The formal complaint of the employees has raised five points: misuse of authority by the HR in asking them to join new offices; non-payment of dues and false assurances regarding job security; failure of Srei to take possession of DCHL; impropriety by temporary management in taking such drastic measures; and the failure of NCLT-appointed officials in ensuring a timely resolution of the company's woes.
Mahajan put the blame on the aforesaid official, Resolution Professional (RP) Mamta Binani. She is the President of the Institute of Company Secretaries of India and, as the RP of the DCHL’s insolvency process, responsible for the company’s fate. On her recommendation, the company could have been either liquidated or sold off to any interested party. Binani had invited bids for the sale of the DCHL and upon Srei showing interest, she saw to it that the committee of creditors also approved of the prospective buyer’s revival plan.
A highly placed official involved in the matter, requesting anonymity, told Newslaundry that Srei hasn’t been able to assume charge of the company because one of the creditors of the DCHL, IDBI Bank, has appealed to the NCLAT, requesting that it be given the reins of the troubled media group. The official said Srei is ready to immediately take charge of the company if the NCLAT rules in its favour.

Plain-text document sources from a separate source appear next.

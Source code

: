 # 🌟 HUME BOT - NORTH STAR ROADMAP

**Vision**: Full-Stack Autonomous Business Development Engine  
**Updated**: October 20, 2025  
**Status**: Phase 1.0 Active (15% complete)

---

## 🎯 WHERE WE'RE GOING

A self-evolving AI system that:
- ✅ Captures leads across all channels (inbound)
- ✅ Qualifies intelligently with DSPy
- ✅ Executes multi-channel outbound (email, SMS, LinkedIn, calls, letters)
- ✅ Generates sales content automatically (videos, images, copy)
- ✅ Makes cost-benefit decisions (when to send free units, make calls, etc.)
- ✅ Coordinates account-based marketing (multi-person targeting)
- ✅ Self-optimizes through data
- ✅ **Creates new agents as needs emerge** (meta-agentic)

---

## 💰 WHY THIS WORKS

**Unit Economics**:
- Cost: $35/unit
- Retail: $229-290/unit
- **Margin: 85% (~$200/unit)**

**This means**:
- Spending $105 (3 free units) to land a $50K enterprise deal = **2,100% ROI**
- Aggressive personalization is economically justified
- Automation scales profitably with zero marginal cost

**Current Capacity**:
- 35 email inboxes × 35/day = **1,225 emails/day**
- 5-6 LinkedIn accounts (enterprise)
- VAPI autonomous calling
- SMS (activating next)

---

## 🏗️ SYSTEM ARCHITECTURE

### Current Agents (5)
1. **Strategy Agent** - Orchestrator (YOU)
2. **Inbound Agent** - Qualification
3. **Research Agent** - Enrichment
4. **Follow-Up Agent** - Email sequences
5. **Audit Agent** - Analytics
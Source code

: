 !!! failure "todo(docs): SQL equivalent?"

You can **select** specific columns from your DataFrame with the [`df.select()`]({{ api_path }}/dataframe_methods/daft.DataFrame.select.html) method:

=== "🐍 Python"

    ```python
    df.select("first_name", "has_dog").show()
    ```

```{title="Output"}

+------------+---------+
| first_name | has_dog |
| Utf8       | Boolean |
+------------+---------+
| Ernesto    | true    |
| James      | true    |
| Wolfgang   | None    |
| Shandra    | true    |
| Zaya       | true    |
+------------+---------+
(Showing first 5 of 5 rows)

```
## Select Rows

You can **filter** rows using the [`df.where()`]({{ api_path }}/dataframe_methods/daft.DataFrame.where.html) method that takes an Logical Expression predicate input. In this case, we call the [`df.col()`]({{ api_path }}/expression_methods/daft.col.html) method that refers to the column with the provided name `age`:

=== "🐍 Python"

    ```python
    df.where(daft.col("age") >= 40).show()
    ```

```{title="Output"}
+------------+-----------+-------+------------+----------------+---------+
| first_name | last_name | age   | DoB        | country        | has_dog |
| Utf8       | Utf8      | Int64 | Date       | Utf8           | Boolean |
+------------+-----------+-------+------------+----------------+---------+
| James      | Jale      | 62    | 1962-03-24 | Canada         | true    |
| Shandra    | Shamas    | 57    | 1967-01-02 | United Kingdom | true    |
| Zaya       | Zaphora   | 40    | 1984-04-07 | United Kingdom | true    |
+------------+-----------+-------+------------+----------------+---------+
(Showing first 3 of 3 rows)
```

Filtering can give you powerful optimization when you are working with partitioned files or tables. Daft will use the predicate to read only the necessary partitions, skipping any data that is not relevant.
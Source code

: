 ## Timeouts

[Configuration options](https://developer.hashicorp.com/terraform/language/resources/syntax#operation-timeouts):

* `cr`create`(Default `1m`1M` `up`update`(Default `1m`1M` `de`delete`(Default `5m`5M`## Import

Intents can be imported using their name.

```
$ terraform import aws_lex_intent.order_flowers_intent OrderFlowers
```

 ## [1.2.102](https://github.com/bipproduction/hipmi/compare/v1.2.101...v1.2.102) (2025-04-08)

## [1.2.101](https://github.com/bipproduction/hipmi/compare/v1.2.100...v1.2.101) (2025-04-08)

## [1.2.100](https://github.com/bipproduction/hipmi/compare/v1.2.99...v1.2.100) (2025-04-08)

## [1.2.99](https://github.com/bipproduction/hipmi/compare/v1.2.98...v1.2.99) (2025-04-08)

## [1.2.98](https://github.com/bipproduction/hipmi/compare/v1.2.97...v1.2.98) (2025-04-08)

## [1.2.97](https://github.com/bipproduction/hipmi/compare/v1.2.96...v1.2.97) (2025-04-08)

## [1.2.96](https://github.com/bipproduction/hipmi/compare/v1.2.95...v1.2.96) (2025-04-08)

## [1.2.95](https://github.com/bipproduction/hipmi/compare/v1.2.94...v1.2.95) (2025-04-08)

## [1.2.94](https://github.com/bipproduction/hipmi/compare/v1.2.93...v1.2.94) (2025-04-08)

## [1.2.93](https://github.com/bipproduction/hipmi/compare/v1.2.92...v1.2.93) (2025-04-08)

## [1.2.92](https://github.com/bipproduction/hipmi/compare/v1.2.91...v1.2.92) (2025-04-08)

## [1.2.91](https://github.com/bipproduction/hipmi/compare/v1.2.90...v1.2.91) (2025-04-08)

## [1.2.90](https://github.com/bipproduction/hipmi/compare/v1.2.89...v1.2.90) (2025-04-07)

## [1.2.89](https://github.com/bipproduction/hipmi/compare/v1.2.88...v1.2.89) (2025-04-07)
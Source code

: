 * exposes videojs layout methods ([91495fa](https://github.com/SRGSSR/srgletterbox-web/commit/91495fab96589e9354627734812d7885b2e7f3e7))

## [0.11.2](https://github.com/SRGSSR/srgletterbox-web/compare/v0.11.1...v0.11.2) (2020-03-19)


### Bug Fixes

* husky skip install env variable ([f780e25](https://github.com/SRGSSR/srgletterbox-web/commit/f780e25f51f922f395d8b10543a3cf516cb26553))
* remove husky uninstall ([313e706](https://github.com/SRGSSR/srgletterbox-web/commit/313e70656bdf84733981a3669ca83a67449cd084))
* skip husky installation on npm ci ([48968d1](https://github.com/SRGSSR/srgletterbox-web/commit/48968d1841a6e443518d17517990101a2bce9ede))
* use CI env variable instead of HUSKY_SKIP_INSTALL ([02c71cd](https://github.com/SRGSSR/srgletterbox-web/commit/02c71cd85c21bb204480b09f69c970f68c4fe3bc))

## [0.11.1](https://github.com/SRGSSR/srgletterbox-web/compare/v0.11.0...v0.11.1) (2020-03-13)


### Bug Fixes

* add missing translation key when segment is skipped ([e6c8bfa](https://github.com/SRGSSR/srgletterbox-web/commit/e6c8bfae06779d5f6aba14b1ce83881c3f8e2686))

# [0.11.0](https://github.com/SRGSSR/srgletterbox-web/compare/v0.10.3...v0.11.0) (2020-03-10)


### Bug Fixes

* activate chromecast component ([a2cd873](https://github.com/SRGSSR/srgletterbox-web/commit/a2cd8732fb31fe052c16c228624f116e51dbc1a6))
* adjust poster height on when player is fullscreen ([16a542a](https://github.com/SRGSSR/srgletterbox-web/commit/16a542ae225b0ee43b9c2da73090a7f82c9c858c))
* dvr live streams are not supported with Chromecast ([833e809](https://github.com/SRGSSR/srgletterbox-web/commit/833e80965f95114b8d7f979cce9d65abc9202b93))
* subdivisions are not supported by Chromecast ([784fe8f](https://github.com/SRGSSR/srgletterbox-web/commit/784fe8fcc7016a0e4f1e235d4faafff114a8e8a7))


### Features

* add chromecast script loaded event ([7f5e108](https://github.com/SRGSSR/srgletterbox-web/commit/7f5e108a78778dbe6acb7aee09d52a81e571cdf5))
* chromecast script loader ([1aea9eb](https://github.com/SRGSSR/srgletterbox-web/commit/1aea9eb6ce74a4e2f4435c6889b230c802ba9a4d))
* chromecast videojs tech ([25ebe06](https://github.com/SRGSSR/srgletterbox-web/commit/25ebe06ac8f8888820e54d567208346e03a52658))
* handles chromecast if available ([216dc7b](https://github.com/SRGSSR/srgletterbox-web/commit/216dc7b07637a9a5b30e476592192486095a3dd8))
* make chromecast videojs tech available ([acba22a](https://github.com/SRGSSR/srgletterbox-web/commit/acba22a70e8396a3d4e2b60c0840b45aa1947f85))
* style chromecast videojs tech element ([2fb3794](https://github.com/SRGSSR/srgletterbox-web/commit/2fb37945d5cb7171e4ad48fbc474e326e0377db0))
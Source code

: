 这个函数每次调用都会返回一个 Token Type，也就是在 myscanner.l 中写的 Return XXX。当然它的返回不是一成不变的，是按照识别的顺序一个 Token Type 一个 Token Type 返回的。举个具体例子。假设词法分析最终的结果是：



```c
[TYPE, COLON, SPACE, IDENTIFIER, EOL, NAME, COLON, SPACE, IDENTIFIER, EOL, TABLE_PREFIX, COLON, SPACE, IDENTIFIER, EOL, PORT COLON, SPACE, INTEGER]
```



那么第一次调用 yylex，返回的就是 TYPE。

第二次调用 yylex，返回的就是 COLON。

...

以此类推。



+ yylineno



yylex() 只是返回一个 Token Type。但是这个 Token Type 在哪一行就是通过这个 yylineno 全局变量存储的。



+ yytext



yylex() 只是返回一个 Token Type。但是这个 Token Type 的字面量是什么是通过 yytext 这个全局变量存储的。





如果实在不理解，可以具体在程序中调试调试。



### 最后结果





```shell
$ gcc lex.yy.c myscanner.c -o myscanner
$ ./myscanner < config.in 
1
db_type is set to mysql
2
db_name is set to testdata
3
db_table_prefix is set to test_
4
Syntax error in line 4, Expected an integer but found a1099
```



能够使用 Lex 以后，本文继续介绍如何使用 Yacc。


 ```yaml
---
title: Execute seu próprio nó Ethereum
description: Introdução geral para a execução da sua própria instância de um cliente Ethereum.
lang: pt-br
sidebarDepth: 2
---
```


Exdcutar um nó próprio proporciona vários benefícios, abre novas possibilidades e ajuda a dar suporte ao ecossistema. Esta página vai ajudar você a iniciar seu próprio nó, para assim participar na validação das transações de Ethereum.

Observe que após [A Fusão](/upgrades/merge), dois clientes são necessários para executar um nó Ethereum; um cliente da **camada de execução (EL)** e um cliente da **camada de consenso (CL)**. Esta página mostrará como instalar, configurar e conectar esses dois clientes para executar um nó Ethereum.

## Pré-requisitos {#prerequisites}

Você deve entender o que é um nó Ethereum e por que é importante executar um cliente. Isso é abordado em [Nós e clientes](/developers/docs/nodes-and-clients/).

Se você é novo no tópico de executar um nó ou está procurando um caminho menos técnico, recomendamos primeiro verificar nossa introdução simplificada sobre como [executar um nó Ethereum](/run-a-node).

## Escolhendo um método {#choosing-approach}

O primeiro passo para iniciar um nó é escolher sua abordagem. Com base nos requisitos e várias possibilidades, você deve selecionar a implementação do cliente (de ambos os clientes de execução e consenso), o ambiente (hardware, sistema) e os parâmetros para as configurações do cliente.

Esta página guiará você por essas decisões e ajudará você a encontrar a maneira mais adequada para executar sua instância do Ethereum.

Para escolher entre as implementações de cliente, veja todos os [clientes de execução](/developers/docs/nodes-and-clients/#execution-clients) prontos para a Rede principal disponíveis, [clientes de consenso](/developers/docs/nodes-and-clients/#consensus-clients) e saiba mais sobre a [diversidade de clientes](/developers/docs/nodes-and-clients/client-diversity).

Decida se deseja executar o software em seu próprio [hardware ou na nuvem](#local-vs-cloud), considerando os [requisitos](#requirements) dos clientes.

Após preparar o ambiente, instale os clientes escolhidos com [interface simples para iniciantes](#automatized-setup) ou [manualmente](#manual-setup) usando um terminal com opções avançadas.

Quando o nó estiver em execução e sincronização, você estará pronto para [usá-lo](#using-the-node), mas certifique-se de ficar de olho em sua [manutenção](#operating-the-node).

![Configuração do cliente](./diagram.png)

The hearing was scheduled for January 6 but the date has now been extended to January 28. On January 6, the tribunal said, “The concerned authority is directed not to initiate any disciplinary action for non-compliance of the transfer order till the next date of hearing, which is directed to be kept in abeyance.”
Double whammy for employees
The transfer orders have aggravated the troubles of the company’s employees, who say they have not received salary for six months.
Mukherjee said the company transferred him to Mumbai when it shut its Kolkata bureau. Within seven days, the Mumbai edition was also closed and he was asked to join the office in Rajahmundry in Andhra Pradesh.
Employees’ lawyer Mahajan said the transfer letters came at a time when it had become nigh impossible for employees to even commute to the office and back because of lack of money. He emphasised that owing to the non-payment of salaries, several employees have had to borrow money to make ends meet. Relocating to another city with the entire family would put a tremendous financial burden on them, he noted.
Rudrendu Purohit, who used to work with the advertising department of Asian Age in Kolkata, told Newslaundry that he had contacted the management to release his pending salary, which he needed for his mother’s treatment. He said the management didn’t respond and he had to pawn off his sister’s jewellery to be able to pay the hospital bill.
Reportedly, employees in many offices haven’t been paid salary and benefits for six months. Further, they allege that while the management duly deducted Provident Fund (PF) contribution from their pay till June 2019, it has not been credited to their PF account for about 32 months. The gratuity dues are also pending, they say.
Kolkata employees are peeved for another reason. In December, Binani had visited their office and assured them that Srei would take over in January 2019 and there would be no pay-cut, retrenchment or transfer. She had said their salaries would be regularised from January and all the dues would be cleared by March 2020. She had told them there was no chance of reversal of these commitments and that they could tell their families that the worst was over.
The senior official involved in the company’s transition said salaries have been delayed as the DCHL itself hasn’t received payment for government advertisements. The official underlined that while several bureaus had to be shut owing to fund crunch, the company hasn’t fired any employee.